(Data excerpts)
---
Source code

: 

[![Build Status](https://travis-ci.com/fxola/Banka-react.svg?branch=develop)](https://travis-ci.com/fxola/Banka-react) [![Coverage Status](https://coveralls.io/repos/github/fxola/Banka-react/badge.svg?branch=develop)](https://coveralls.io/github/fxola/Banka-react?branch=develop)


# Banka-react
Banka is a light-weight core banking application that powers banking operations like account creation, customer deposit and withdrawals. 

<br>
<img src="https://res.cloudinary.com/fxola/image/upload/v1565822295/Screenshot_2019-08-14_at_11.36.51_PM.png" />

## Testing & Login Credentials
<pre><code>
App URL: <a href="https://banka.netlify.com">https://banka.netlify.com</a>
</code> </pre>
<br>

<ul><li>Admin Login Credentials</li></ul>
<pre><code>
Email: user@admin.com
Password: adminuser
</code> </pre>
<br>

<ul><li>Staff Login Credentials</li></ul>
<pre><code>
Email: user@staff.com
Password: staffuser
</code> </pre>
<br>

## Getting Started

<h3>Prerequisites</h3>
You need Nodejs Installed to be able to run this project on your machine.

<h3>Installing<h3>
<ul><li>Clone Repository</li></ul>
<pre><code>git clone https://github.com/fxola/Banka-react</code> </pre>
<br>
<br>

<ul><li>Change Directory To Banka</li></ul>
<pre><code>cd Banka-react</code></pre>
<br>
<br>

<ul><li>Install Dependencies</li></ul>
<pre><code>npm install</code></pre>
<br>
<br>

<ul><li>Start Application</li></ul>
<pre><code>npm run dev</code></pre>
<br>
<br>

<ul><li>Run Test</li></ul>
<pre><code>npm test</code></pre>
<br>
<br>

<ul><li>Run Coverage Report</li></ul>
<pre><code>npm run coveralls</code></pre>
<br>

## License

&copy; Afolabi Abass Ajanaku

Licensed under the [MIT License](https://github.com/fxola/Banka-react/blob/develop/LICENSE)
---
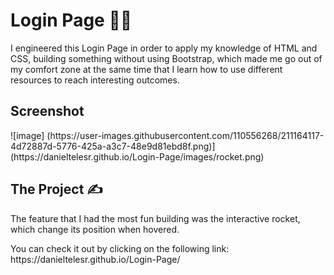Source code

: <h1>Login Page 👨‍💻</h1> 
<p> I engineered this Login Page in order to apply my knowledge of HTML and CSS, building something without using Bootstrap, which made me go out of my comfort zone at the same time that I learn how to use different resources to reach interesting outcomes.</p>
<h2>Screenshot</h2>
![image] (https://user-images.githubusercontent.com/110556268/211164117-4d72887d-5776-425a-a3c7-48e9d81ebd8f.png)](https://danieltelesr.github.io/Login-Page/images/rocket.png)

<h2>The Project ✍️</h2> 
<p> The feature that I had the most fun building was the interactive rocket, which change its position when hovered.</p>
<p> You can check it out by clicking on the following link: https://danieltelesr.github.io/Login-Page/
---
* **PROMPT**
State only how many lines above hold the string "danieltelesr".

* **EXERCISE RESPONSE**
2